[Data records]
★ ★ ★ ★

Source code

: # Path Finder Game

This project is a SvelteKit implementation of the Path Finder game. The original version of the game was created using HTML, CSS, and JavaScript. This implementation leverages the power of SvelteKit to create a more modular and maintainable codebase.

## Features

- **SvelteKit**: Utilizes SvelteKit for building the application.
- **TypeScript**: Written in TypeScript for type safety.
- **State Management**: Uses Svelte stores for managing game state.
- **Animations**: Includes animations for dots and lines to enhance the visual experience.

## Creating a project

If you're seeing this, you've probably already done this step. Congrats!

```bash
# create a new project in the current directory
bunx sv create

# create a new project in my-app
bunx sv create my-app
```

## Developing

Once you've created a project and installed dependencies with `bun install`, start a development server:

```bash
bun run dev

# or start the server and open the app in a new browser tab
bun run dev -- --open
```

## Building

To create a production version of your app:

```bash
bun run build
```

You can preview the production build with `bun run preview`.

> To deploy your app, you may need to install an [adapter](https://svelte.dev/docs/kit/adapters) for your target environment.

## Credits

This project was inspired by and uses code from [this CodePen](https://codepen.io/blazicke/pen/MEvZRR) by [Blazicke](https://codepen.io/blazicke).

★ ★ ★ ★

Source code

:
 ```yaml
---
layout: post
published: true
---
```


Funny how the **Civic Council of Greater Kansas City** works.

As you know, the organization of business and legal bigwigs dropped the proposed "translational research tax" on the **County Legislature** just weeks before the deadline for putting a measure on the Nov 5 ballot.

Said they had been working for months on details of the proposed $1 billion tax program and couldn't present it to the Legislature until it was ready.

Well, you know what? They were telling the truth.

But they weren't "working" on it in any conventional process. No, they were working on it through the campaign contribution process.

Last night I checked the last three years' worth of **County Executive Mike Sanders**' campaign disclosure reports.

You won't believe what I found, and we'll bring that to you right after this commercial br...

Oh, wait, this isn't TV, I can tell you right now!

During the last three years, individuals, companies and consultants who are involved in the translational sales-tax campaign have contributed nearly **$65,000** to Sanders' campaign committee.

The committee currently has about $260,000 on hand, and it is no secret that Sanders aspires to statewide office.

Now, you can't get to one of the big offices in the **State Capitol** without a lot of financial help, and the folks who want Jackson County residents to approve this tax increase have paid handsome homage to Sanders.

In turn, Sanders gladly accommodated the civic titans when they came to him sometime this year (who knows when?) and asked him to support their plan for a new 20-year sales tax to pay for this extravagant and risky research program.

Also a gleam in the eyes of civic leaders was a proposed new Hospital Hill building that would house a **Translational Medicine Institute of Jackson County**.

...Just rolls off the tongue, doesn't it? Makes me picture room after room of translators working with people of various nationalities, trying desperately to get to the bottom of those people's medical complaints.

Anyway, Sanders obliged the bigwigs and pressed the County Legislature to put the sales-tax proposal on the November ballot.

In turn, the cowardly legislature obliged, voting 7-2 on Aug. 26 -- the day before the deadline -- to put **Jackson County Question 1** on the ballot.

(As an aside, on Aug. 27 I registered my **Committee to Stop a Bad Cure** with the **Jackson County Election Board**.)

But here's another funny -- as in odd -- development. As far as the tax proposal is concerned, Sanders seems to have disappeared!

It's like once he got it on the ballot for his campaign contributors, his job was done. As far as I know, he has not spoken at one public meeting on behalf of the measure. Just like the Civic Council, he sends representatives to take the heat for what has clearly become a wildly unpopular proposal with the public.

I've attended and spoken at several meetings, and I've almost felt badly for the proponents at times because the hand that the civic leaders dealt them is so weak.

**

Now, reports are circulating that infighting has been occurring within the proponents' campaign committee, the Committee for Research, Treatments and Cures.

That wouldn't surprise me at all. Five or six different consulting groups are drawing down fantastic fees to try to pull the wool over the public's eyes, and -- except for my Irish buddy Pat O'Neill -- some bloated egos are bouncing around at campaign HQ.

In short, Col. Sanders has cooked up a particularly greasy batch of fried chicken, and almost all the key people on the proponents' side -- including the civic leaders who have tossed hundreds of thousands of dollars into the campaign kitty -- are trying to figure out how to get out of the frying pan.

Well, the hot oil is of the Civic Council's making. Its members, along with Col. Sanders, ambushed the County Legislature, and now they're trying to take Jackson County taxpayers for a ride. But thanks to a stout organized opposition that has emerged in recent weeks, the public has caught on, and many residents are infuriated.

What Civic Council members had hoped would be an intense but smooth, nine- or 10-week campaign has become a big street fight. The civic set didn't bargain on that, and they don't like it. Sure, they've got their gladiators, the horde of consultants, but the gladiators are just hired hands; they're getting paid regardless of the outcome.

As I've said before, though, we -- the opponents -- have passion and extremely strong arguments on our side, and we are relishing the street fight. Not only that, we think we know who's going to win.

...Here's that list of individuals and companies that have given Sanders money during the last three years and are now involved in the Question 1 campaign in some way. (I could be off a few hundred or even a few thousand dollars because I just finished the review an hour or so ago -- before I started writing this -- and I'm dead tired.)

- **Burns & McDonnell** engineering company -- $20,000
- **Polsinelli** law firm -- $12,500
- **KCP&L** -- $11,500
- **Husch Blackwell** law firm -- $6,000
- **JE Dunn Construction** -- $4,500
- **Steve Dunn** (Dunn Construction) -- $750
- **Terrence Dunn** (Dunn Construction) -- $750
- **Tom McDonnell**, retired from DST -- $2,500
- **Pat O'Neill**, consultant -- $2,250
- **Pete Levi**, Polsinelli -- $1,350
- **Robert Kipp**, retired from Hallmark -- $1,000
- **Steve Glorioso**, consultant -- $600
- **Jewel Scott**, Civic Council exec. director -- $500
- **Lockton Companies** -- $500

★ ★ ★ ★

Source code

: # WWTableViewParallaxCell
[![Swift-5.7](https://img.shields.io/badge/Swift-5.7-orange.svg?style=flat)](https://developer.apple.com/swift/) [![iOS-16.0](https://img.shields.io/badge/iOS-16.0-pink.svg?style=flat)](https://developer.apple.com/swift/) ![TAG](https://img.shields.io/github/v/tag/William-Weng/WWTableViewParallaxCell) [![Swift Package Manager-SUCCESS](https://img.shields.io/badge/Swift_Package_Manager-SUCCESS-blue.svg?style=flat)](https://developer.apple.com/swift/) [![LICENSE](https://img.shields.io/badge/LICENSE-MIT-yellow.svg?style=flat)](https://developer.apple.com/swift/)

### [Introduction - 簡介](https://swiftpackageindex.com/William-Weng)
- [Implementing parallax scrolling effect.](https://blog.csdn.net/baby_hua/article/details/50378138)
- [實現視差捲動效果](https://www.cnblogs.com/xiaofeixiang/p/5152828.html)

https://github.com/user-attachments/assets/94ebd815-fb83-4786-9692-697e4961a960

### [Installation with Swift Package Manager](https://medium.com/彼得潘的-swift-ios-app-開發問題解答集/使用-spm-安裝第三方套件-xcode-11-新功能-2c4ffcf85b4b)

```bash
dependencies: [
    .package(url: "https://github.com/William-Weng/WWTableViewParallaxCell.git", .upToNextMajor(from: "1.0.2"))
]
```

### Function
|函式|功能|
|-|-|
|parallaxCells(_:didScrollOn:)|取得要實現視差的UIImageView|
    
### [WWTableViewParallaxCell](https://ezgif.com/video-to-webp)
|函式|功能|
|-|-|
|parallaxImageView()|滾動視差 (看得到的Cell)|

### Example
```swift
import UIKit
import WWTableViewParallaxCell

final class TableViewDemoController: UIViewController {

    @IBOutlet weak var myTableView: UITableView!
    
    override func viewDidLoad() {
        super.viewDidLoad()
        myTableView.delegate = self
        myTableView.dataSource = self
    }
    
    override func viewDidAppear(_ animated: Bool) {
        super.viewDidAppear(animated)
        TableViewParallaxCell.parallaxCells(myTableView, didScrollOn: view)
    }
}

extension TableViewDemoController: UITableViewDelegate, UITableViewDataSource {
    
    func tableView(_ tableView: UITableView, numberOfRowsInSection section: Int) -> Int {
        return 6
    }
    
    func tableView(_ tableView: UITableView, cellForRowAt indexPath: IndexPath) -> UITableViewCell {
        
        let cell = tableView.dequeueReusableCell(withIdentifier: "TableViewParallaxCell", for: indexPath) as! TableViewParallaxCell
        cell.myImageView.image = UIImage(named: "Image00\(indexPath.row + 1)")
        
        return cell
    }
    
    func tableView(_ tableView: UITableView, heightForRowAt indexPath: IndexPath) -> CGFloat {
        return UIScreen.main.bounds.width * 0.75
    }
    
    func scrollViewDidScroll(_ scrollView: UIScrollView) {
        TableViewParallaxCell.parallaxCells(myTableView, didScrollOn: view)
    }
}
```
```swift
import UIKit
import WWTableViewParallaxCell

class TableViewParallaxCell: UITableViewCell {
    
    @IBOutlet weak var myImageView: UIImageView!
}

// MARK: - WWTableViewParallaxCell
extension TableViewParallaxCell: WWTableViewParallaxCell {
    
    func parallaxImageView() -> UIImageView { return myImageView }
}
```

★ ★ ★ ★

Work task:
In the entries above, find each line with "like" and copy it.

Finished task:
It's like once he got it on the ballot for his campaign contributors, his job was done. As far as I know, he has not spoken at one public meeting on behalf of the measure. Just like the Civic Council, he sends representatives to take the heat for what has clearly become a wildly unpopular proposal with the public.
What Civic Council members had hoped would be an intense but smooth, nine- or 10-week campaign has become a big street fight. The civic set didn't bargain on that, and they don't like it. Sure, they've got their gladiators, the horde of consultants, but the gladiators are just hired hands; they're getting paid regardless of the outcome.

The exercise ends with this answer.